## TASK
What you produce should be every line from the data that includes "rstudio".

[Records from a data source]
* * *

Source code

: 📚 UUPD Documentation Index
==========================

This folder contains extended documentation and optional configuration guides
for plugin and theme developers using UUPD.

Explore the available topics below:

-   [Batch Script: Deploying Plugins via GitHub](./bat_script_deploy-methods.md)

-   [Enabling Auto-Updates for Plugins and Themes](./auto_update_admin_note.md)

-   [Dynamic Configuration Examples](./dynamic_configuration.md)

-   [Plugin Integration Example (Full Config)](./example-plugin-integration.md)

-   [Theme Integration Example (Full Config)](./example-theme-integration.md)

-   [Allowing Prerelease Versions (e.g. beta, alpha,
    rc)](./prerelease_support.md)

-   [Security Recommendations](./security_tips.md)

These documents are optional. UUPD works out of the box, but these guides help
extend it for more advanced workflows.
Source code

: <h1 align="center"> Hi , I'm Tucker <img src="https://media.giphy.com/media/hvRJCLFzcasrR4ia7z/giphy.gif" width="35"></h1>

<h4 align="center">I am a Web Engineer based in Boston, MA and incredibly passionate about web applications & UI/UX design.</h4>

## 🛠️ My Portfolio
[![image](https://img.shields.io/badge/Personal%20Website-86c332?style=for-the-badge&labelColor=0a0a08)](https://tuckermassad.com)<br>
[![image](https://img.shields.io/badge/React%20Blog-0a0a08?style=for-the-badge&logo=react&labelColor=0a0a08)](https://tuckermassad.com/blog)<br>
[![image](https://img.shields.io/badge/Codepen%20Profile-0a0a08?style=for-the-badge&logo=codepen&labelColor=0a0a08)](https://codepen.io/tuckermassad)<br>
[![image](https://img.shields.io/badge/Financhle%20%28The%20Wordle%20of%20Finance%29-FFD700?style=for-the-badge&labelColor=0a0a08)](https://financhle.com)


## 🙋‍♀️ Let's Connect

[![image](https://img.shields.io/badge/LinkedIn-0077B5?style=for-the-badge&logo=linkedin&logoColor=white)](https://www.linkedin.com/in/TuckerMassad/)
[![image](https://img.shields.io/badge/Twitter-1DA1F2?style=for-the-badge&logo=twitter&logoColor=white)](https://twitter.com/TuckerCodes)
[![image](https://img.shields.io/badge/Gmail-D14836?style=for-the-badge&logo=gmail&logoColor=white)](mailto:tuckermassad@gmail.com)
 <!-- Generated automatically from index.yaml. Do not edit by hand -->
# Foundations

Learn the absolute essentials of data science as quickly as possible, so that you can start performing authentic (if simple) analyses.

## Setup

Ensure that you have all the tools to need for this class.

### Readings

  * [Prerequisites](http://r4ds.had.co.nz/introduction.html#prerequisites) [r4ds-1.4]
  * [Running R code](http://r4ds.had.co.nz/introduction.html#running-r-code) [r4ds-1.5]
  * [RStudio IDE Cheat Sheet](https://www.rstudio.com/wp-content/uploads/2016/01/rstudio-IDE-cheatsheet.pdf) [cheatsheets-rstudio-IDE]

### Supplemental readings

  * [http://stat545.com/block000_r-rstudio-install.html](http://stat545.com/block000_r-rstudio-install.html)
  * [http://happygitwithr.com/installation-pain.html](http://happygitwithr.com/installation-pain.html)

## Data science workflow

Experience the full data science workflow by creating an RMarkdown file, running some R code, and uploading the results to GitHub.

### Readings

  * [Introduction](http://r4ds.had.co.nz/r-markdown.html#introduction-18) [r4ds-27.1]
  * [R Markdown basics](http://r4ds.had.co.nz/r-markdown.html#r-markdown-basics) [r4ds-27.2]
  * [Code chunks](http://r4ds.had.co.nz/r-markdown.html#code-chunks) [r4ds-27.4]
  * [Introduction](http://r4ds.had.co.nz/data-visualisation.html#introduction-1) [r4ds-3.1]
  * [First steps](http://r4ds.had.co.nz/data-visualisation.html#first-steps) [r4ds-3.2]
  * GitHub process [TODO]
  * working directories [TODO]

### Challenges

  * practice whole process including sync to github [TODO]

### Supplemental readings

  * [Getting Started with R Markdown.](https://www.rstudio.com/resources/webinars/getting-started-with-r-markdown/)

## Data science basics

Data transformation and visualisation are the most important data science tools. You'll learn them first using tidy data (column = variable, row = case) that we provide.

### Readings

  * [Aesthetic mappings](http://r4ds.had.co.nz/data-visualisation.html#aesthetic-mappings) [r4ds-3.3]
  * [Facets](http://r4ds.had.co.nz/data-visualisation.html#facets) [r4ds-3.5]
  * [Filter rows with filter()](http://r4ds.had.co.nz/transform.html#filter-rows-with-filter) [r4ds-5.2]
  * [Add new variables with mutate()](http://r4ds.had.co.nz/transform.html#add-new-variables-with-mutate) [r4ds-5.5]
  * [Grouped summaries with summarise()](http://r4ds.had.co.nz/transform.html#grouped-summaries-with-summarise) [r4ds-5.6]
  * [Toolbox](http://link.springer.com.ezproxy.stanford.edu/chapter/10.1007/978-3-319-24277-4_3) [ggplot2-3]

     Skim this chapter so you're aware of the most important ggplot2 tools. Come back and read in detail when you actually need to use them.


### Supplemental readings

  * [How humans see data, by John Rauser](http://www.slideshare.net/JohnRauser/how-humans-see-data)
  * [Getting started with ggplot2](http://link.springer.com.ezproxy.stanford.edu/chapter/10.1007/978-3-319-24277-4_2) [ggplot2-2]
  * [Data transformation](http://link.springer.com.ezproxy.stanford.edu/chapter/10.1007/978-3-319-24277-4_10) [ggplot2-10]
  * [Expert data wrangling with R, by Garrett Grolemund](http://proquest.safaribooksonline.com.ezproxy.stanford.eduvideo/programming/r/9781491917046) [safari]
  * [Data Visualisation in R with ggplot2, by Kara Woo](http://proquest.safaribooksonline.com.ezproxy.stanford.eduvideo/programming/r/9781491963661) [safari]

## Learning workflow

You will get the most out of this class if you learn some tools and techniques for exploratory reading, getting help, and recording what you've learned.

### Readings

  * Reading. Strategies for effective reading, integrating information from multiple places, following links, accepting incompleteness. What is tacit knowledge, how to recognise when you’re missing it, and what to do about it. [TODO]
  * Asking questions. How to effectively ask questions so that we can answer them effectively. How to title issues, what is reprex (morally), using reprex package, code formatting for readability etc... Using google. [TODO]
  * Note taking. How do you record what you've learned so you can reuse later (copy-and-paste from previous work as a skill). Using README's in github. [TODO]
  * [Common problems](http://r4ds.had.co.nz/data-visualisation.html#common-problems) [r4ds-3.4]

* * *

## TASK ANSWER
  * [RStudio IDE Cheat Sheet](https://www.rstudio.com/wp-content/uploads/2016/01/rstudio-IDE-cheatsheet.pdf) [cheatsheets-rstudio-IDE]
  * [http://stat545.com/block000_r-rstudio-install.html](http://stat545.com/block000_r-rstudio-install.html)
  * [Getting Started with R Markdown.](https://www.rstudio.com/resources/webinars/getting-started-with-r-markdown/)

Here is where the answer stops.